- Opening Delimiter -
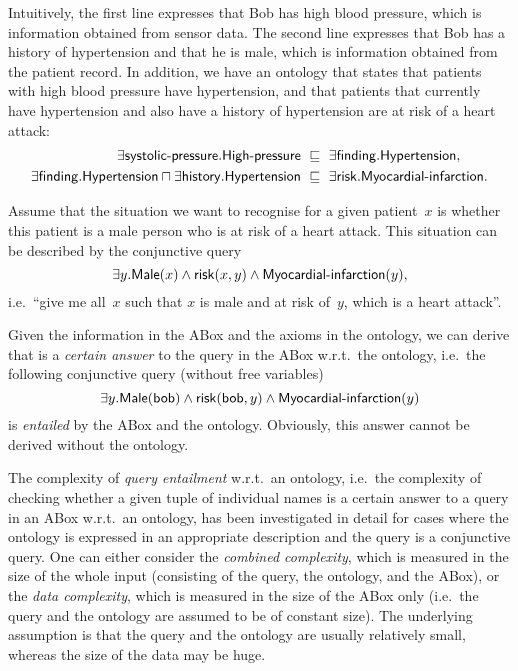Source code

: \noindent
Intuitively, the first line expresses that Bob has high blood pressure, which is
information obtained from sensor data.  The second line expresses that Bob has a
history of hypertension and that he is male, which is information obtained from
the patient record.
%
In addition, we have an ontology that states that patients with high blood
pressure have hypertension, and that patients that currently have hypertension
and also have a history of hypertension are at risk of a heart attack:
\begin{align*}
     \exists\mathsf{systolic\text{-}pressure}.\mathsf{High\text{-}pressure}\
    &\sqsubseteq\ \exists\mathsf{finding}.\mathsf{Hypertension},\\
     \exists\mathsf{finding}.\mathsf{Hypertension}\sqcap\exists\mathsf{history}.\mathsf{Hypertension}\
    &\sqsubseteq\ \exists\mathsf{risk}.\mathsf{Myocardial\text{-}infarction}.
\end{align*}

Assume that the situation we want to recognise for a given patient~$x$ is
whether this patient is a male person who is at risk of a heart attack.  This
situation can be described by the conjunctive query
\[\exists y.\mathsf{Male}(x)\land\mathsf{risk}(x,y)\land\mathsf{Myocardial\text{-}infarction}(y),\]
i.e.~\enquote{give me all~$x$ such that $x$ is male and at risk of~$y$, which is
a heart attack}.

Given the information in the ABox and the axioms in the ontology, we can derive
that \bob is a \emph{certain answer} to the query in the ABox w.r.t.\ the
ontology, i.e.~the following conjunctive query (without free variables)
\[\exists y.\mathsf{Male}(\mathsf{bob})\land\mathsf{risk}(\mathsf{bob},y)\land\mathsf{Myocardial\text{-}infarction}(y)\]
is \emph{entailed} by the ABox and the ontology.
%
Obviously, this answer cannot be derived without the ontology.

The complexity of \emph{query entailment} w.r.t.\ an ontology, i.e.~the
complexity of checking whether a given tuple of individual names is a certain
answer to a query in an ABox w.r.t.\ an ontology, has been investigated in
detail for cases where the ontology is expressed in an appropriate description
and the query is a conjunctive query.
%
One can either consider the \emph{combined complexity}, which is measured in the
size of the whole input (consisting of the query, the ontology, and the ABox),
or the \emph{data complexity}, which is measured in the size of the ABox only
(i.e.~the query and the ontology are assumed to be of constant size).  The
underlying assumption is that the query and the ontology are usually relatively
small, whereas the size of the data may be huge.

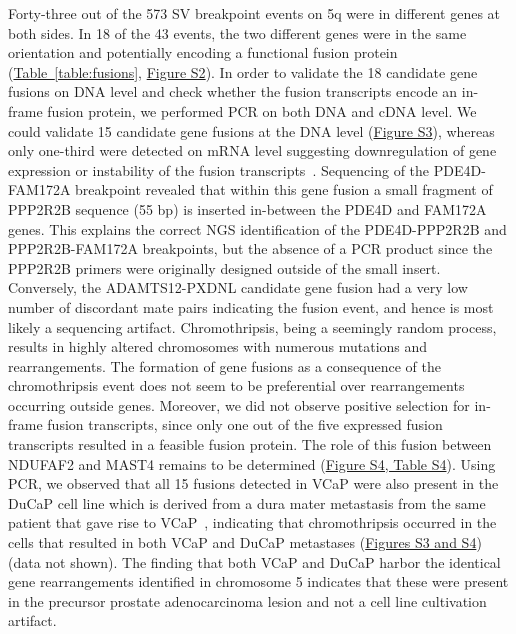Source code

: Forty-three out of the 573 SV breakpoint events on 5q were in different genes at both sides. In 18 of the 43 events, the two different
genes were in the same orientation and potentially encoding a functional fusion protein (\hyperref[table:fusions]{Table~\ref*{table:fusions}}, \href{https://link.springer.com/article/10.1007/s00439-013-1308-1#SupplementaryMaterial}{Figure S2}). In order to validate
the 18 candidate gene fusions on DNA level and check whether the fusion transcripts encode an in-frame fusion protein, we performed
PCR on both DNA and cDNA level. We could validate 15 candidate gene fusions at the DNA level (\href{https://link.springer.com/article/10.1007/s00439-013-1308-1#SupplementaryMaterial}{Figure S3}), whereas only one-third were
detected on mRNA level suggesting downregulation of gene expression or instability of the fusion transcripts~\cite{stephens2011massive}.
Sequencing of the PDE4D-FAM172A breakpoint revealed that within this gene fusion a small fragment of PPP2R2B sequence (55 bp) is inserted
in-between the PDE4D and FAM172A genes. This explains the correct NGS identification of the PDE4D-PPP2R2B and PPP2R2B-FAM172A breakpoints,
 but the absence of a PCR product since the PPP2R2B primers were originally designed outside of the small insert. Conversely, the ADAMTS12-PXDNL
candidate gene fusion had a very low number of discordant mate pairs indicating the fusion event, and hence is most likely a sequencing artifact.
Chromothripsis, being a seemingly random process, results in highly altered chromosomes with numerous mutations and rearrangements. The formation
of gene fusions as a consequence of the chromothripsis event does not seem to be preferential over rearrangements occurring outside genes.
Moreover, we did not observe positive selection for in-frame fusion transcripts, since only one out of the five expressed fusion transcripts
resulted in a feasible fusion protein. The role of this fusion between NDUFAF2 and MAST4 remains to be determined (\href{https://link.springer.com/article/10.1007/s00439-013-1308-1#SupplementaryMaterial}{Figure S4, Table S4}). Using PCR,
we observed that all 15 fusions detected in VCaP were also present in the DuCaP cell line which is derived from a dura mater metastasis from the
same patient that gave rise to VCaP~\cite{lee2001establishment}, indicating that chromothripsis occurred in the cells that resulted in both VCaP and DuCaP
metastases (\href{https://link.springer.com/article/10.1007/s00439-013-1308-1#SupplementaryMaterial}{Figures S3 and S4}) (data not shown). The finding that both VCaP and DuCaP harbor the identical gene rearrangements identified in
chromosome 5 indicates that these were present in the precursor prostate adenocarcinoma lesion and not a cell line cultivation artifact.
- Closing Delimiter -
EXERCISE DIRECTIONS ▸
Scan the entries above and show each line that contains the word "also".

SOLUTION ▸
and also have a history of hypertension are at risk of a heart attack:
we observed that all 15 fusions detected in VCaP were also present in the DuCaP cell line which is derived from a dura mater metastasis from the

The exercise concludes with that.